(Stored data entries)
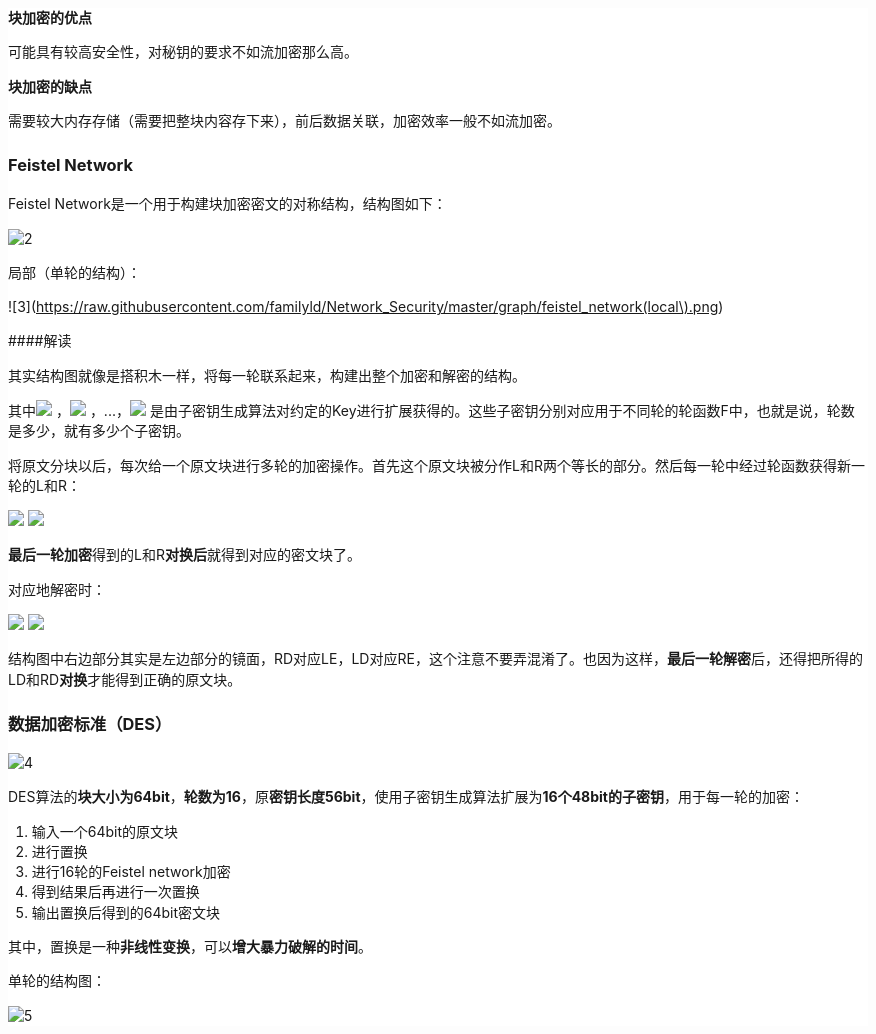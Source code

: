 **块加密的优点**

可能具有较高安全性，对秘钥的要求不如流加密那么高。

**块加密的缺点**

需要较大内存存储（需要把整块内容存下来），前后数据关联，加密效率一般不如流加密。

### Feistel Network

Feistel Network是一个用于构建块加密密文的对称结构，结构图如下：

![2](https://raw.githubusercontent.com/familyld/Network_Security/master/graph/feistel_network.png)

局部（单轮的结构）：

![3](https://raw.githubusercontent.com/familyld/Network_Security/master/graph/feistel_network(local\).png)

####解读

其实结构图就像是搭积木一样，将每一轮联系起来，构建出整个加密和解密的结构。

其中<img src="http://latex.codecogs.com/gif.latex?K_1" /> ，<img src="http://latex.codecogs.com/gif.latex?K_2" /> ，...，<img src="http://latex.codecogs.com/gif.latex?K_n" /> 是由子密钥生成算法对约定的Key进行扩展获得的。这些子密钥分别对应用于不同轮的轮函数F中，也就是说，轮数是多少，就有多少个子密钥。

将原文分块以后，每次给一个原文块进行多轮的加密操作。首先这个原文块被分作L和R两个等长的部分。然后每一轮中经过轮函数获得新一轮的L和R：

<img src="http://latex.codecogs.com/gif.latex?L_{i+1} = R_i" />
<img src="http://latex.codecogs.com/gif.latex?R_{i+1} = L_i \oplus F(R_i, K_i)" />

**最后一轮加密**得到的L和R**对换后**就得到对应的密文块了。

对应地解密时：

<img src="http://latex.codecogs.com/gif.latex?R_i = L_{i+1}" />
<img src="http://latex.codecogs.com/gif.latex?L_i = R_{i+1} \oplus F(R_i, K_i)" />

结构图中右边部分其实是左边部分的镜面，RD对应LE，LD对应RE，这个注意不要弄混淆了。也因为这样，**最后一轮解密**后，还得把所得的LD和RD**对换**才能得到正确的原文块。

### 数据加密标准（DES）

![4](https://raw.githubusercontent.com/familyld/Network_Security/master/graph/DES.png)

DES算法的**块大小为64bit**，**轮数为16**，原**密钥长度56bit**，使用子密钥生成算法扩展为**16个48bit的子密钥**，用于每一轮的加密：

1. 输入一个64bit的原文块
2. 进行置换
3. 进行16轮的Feistel network加密
4. 得到结果后再进行一次置换
5. 输出置换后得到的64bit密文块

其中，置换是一种**非线性变换**，可以**增大暴力破解的时间**。

单轮的结构图：

![5](https://raw.githubusercontent.com/familyld/Network_Security/master/graph/DES2.png)
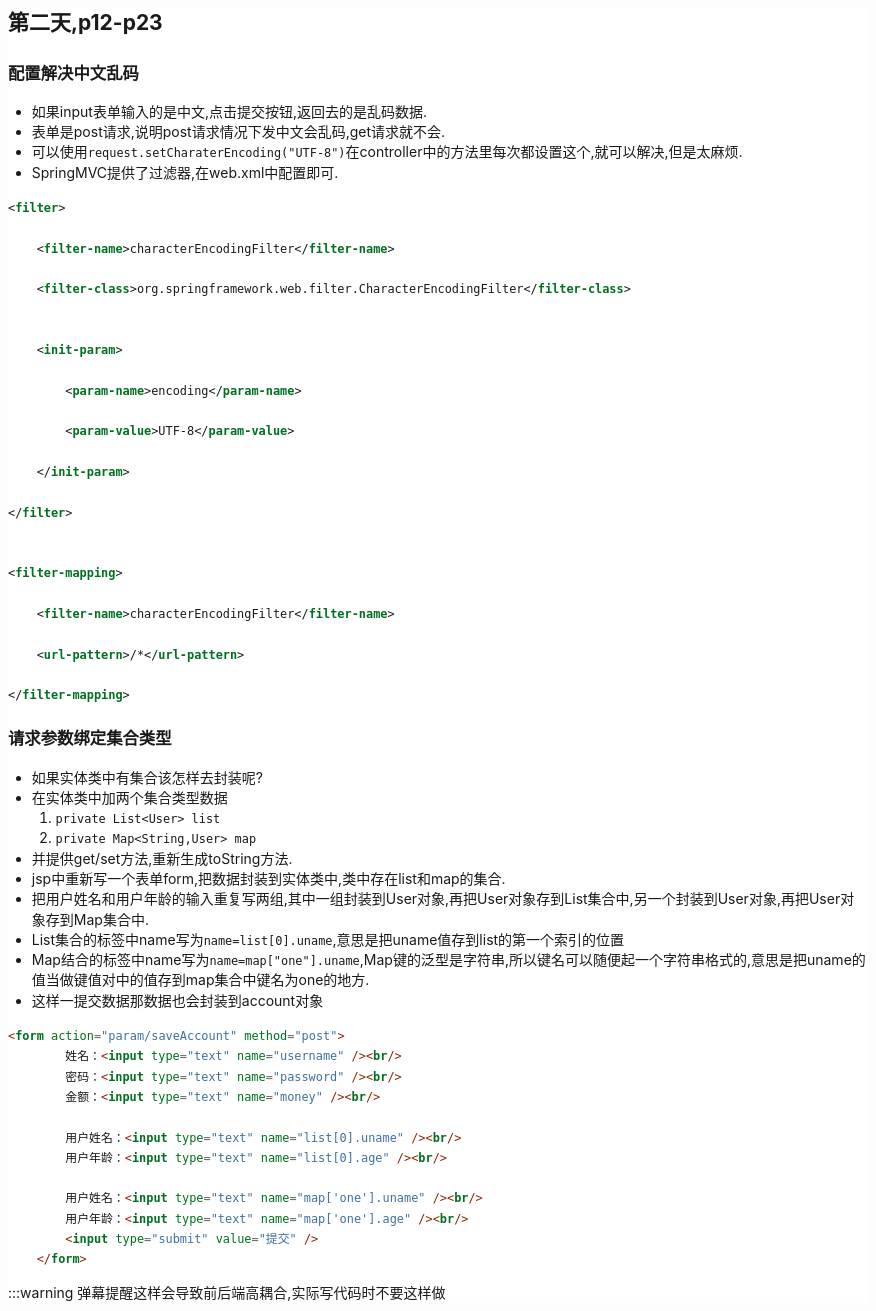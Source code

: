 ## 第二天,p12-p23
### 配置解决中文乱码
- 如果input表单输入的是中文,点击提交按钮,返回去的是乱码数据.
- 表单是post请求,说明post请求情况下发中文会乱码,get请求就不会.
- 可以使用`request.setCharaterEncoding("UTF-8")`在controller中的方法里每次都设置这个,就可以解决,但是太麻烦.
- SpringMVC提供了过滤器,在web.xml中配置即可.
```xml
<filter>

	<filter-name>characterEncodingFilter</filter-name>

	<filter-class>org.springframework.web.filter.CharacterEncodingFilter</filter-class>


	<init-param>

		<param-name>encoding</param-name>

		<param-value>UTF-8</param-value>

	</init-param>

</filter>


<filter-mapping>

	<filter-name>characterEncodingFilter</filter-name>
	
	<url-pattern>/*</url-pattern>

</filter-mapping>
```

### 请求参数绑定集合类型
- 如果实体类中有集合该怎样去封装呢?
- 在实体类中加两个集合类型数据
	1. `private List<User> list`
	2. `private Map<String,User> map`
- 并提供get/set方法,重新生成toString方法.
- jsp中重新写一个表单form,把数据封装到实体类中,类中存在list和map的集合.
- 把用户姓名和用户年龄的输入重复写两组,其中一组封装到User对象,再把User对象存到List集合中,另一个封装到User对象,再把User对象存到Map集合中.
- List集合的标签中name写为`name=list[0].uname`,意思是把uname值存到list的第一个索引的位置
- Map结合的标签中name写为`name=map["one"].uname`,Map键的泛型是字符串,所以键名可以随便起一个字符串格式的,意思是把uname的值当做键值对中的值存到map集合中键名为one的地方.
- 这样一提交数据那数据也会封装到account对象
```html
<form action="param/saveAccount" method="post">
        姓名：<input type="text" name="username" /><br/>
        密码：<input type="text" name="password" /><br/>
        金额：<input type="text" name="money" /><br/>

        用户姓名：<input type="text" name="list[0].uname" /><br/>
        用户年龄：<input type="text" name="list[0].age" /><br/>

        用户姓名：<input type="text" name="map['one'].uname" /><br/>
        用户年龄：<input type="text" name="map['one'].age" /><br/>
        <input type="submit" value="提交" />
    </form>
```
:::warning
弹幕提醒这样会导致前后端高耦合,实际写代码时不要这样做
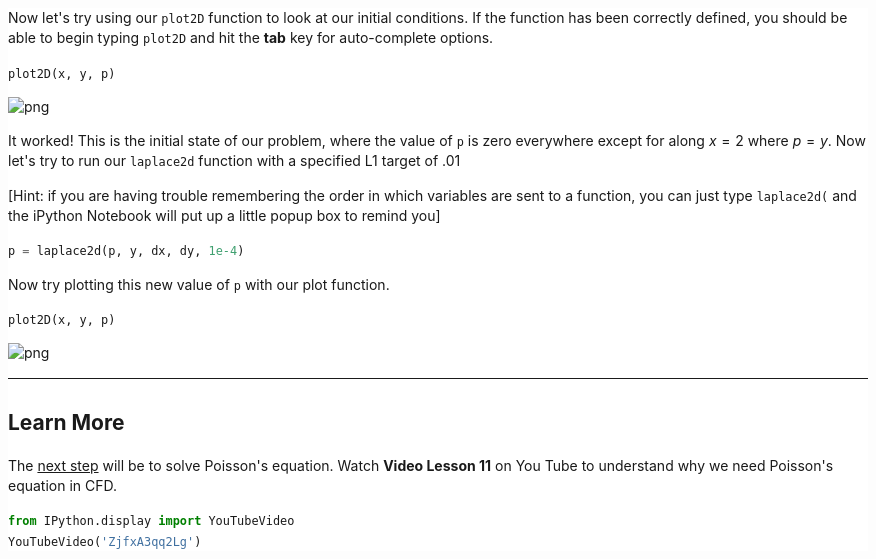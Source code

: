 Now let's try using our `plot2D` function to look at our initial conditions.  If the function has been correctly defined, you should be able to begin typing `plot2D` and hit the **tab** key for auto-complete options.  


```python
plot2D(x, y, p)
```


![png](output_19_0.png)


It worked!  This is the initial state of our problem, where the value of `p` is zero everywhere except for along $x=2$ where $p=y$.  Now let's try to run our `laplace2d` function with a specified L1 target of .01

[Hint: if you are having trouble remembering the order in which variables are sent to a function, you can just type `laplace2d(` and the iPython Notebook will put up a little popup box to remind you]


```python
p = laplace2d(p, y, dx, dy, 1e-4)
```

Now try plotting this new value of `p` with our plot function.


```python
plot2D(x, y, p)
```


![png](output_23_0.png)


***

## Learn More

The [next step](./13_Step_10.ipynb) will be to solve Poisson's equation. Watch **Video Lesson 11** on You Tube to understand why we need Poisson's equation in CFD.


```python
from IPython.display import YouTubeVideo
YouTubeVideo('ZjfxA3qq2Lg')
```





<iframe
    width="400"
    height="300"
    src="https://www.youtube.com/embed/ZjfxA3qq2Lg"
    frameborder="0"
    allowfullscreen
></iframe>



[1]: http://en.wikipedia.org/wiki/Norm_(mathematics)#Taxicab_norm_or_Manhattan_norm 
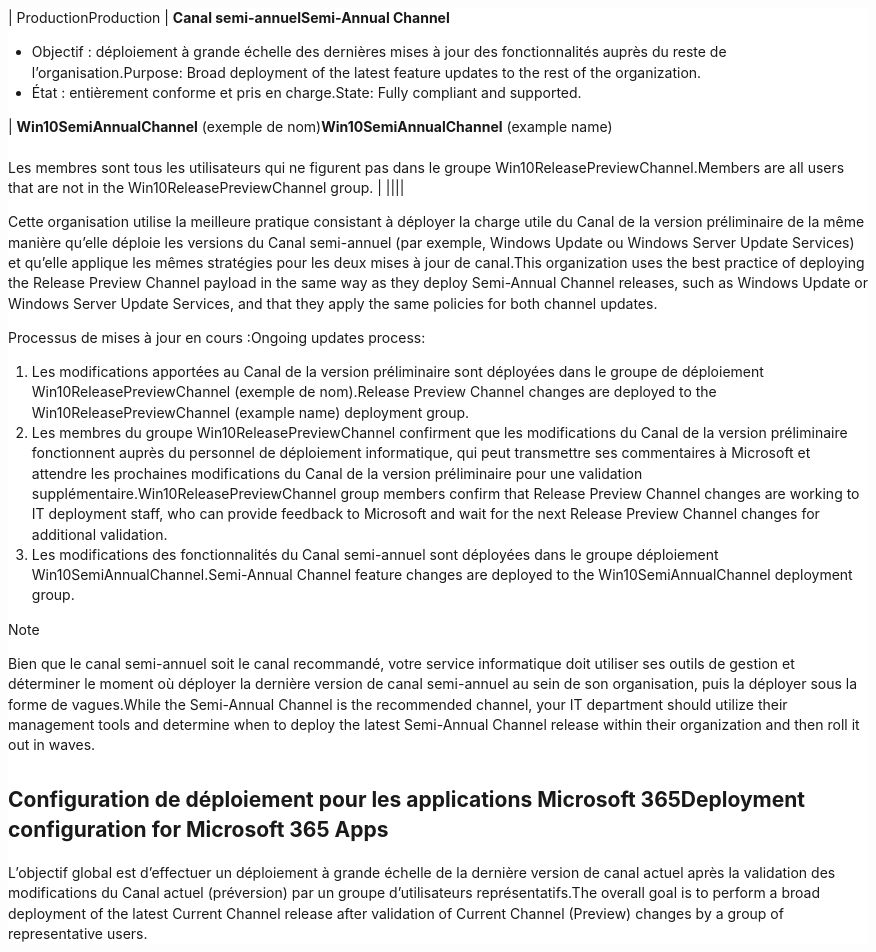 | <span data-ttu-id="6cfe2-140">Production</span><span class="sxs-lookup"><span data-stu-id="6cfe2-140">Production</span></span> |  <span data-ttu-id="6cfe2-141">**Canal semi-annuel**</span><span class="sxs-lookup"><span data-stu-id="6cfe2-141">**Semi-Annual Channel**</span></span>  <ul><li><span data-ttu-id="6cfe2-142">Objectif : déploiement à grande échelle des dernières mises à jour des fonctionnalités auprès du reste de l’organisation.</span><span class="sxs-lookup"><span data-stu-id="6cfe2-142">Purpose: Broad deployment of the latest feature updates to the rest of the organization.</span></span> </li><li> <span data-ttu-id="6cfe2-143">État : entièrement conforme et pris en charge.</span><span class="sxs-lookup"><span data-stu-id="6cfe2-143">State: Fully compliant and supported.</span></span> </li></ul> | <span data-ttu-id="6cfe2-144">**Win10SemiAnnualChannel** (exemple de nom)</span><span class="sxs-lookup"><span data-stu-id="6cfe2-144">**Win10SemiAnnualChannel** (example name)</span></span> <br><br> <span data-ttu-id="6cfe2-145">Les membres sont tous les utilisateurs qui ne figurent pas dans le groupe Win10ReleasePreviewChannel.</span><span class="sxs-lookup"><span data-stu-id="6cfe2-145">Members are all users that are not in the Win10ReleasePreviewChannel group.</span></span> |
||||

<span data-ttu-id="6cfe2-146">Cette organisation utilise la meilleure pratique consistant à déployer la charge utile du Canal de la version préliminaire de la même manière qu’elle déploie les versions du Canal semi-annuel (par exemple, Windows Update ou Windows Server Update Services) et qu’elle applique les mêmes stratégies pour les deux mises à jour de canal.</span><span class="sxs-lookup"><span data-stu-id="6cfe2-146">This organization uses the best practice of deploying the Release Preview Channel payload in the same way as they deploy Semi-Annual Channel releases, such as Windows Update or Windows Server Update Services, and that they apply the same policies for both channel updates.</span></span>

<span data-ttu-id="6cfe2-147">Processus de mises à jour en cours :</span><span class="sxs-lookup"><span data-stu-id="6cfe2-147">Ongoing updates process:</span></span>

1. <span data-ttu-id="6cfe2-148">Les modifications apportées au Canal de la version préliminaire sont déployées dans le groupe de déploiement Win10ReleasePreviewChannel (exemple de nom).</span><span class="sxs-lookup"><span data-stu-id="6cfe2-148">Release Preview Channel changes are deployed to the Win10ReleasePreviewChannel (example name) deployment group.</span></span>
2. <span data-ttu-id="6cfe2-149">Les membres du groupe Win10ReleasePreviewChannel confirment que les modifications du Canal de la version préliminaire fonctionnent auprès du personnel de déploiement informatique, qui peut transmettre ses commentaires à Microsoft et attendre les prochaines modifications du Canal de la version préliminaire pour une validation supplémentaire.</span><span class="sxs-lookup"><span data-stu-id="6cfe2-149">Win10ReleasePreviewChannel group members confirm that Release Preview Channel changes are working to IT deployment staff, who can provide feedback to Microsoft and wait for the next Release Preview Channel changes for additional validation.</span></span>
3. <span data-ttu-id="6cfe2-150">Les modifications des fonctionnalités du Canal semi-annuel sont déployées dans le groupe déploiement Win10SemiAnnualChannel.</span><span class="sxs-lookup"><span data-stu-id="6cfe2-150">Semi-Annual Channel feature changes are deployed to the Win10SemiAnnualChannel deployment group.</span></span> 

>[!Note]
><span data-ttu-id="6cfe2-151">Bien que le canal semi-annuel soit le canal recommandé, votre service informatique doit utiliser ses outils de gestion et déterminer le moment où déployer la dernière version de canal semi-annuel au sein de son organisation, puis la déployer sous la forme de vagues.</span><span class="sxs-lookup"><span data-stu-id="6cfe2-151">While the Semi-Annual Channel is the recommended channel, your IT department should utilize their management tools and determine when to deploy the latest Semi-Annual Channel release within their organization and then roll it out in waves.</span></span>
>

## <a name="deployment-configuration-for-microsoft-365-apps"></a><span data-ttu-id="6cfe2-152">Configuration de déploiement pour les applications Microsoft 365</span><span class="sxs-lookup"><span data-stu-id="6cfe2-152">Deployment configuration for Microsoft 365 Apps</span></span>

<span data-ttu-id="6cfe2-153">L’objectif global est d’effectuer un déploiement à grande échelle de la dernière version de canal actuel après la validation des modifications du Canal actuel (préversion) par un groupe d’utilisateurs représentatifs.</span><span class="sxs-lookup"><span data-stu-id="6cfe2-153">The overall goal is to perform a broad deployment of the latest Current Channel release after validation of Current Channel (Preview) changes by a group of representative users.</span></span>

### Task requirements
Repeat the lines above, starting at the first and stopping after the line that holds "5. 输出置换后得到的64bit密文块", with the pictures left out.

### Solution
Source code

: **块加密的优点**

可能具有较高安全性，对秘钥的要求不如流加密那么高。

**块加密的缺点**

需要较大内存存储（需要把整块内容存下来），前后数据关联，加密效率一般不如流加密。

### Feistel Network

Feistel Network是一个用于构建块加密密文的对称结构，结构图如下：

![2](https://raw.githubusercontent.com/familyld/Network_Security/master/graph/feistel_network.png)

局部（单轮的结构）：

![3](https://raw.githubusercontent.com/familyld/Network_Security/master/graph/feistel_network(local\).png)

####解读

其实结构图就像是搭积木一样，将每一轮联系起来，构建出整个加密和解密的结构。

其中<img src="http://latex.codecogs.com/gif.latex?K_1" /> ，<img src="http://latex.codecogs.com/gif.latex?K_2" /> ，...，<img src="http://latex.codecogs.com/gif.latex?K_n" /> 是由子密钥生成算法对约定的Key进行扩展获得的。这些子密钥分别对应用于不同轮的轮函数F中，也就是说，轮数是多少，就有多少个子密钥。

将原文分块以后，每次给一个原文块进行多轮的加密操作。首先这个原文块被分作L和R两个等长的部分。然后每一轮中经过轮函数获得新一轮的L和R：

<img src="http://latex.codecogs.com/gif.latex?L_{i+1} = R_i" />
<img src="http://latex.codecogs.com/gif.latex?R_{i+1} = L_i \oplus F(R_i, K_i)" />

**最后一轮加密**得到的L和R**对换后**就得到对应的密文块了。

对应地解密时：

<img src="http://latex.codecogs.com/gif.latex?R_i = L_{i+1}" />
<img src="http://latex.codecogs.com/gif.latex?L_i = R_{i+1} \oplus F(R_i, K_i)" />

结构图中右边部分其实是左边部分的镜面，RD对应LE，LD对应RE，这个注意不要弄混淆了。也因为这样，**最后一轮解密**后，还得把所得的LD和RD**对换**才能得到正确的原文块。

### 数据加密标准（DES）

![4](https://raw.githubusercontent.com/familyld/Network_Security/master/graph/DES.png)

DES算法的**块大小为64bit**，**轮数为16**，原**密钥长度56bit**，使用子密钥生成算法扩展为**16个48bit的子密钥**，用于每一轮的加密：

1. 输入一个64bit的原文块
2. 进行置换
3. 进行16轮的Feistel network加密
4. 得到结果后再进行一次置换
5. 输出置换后得到的64bit密文块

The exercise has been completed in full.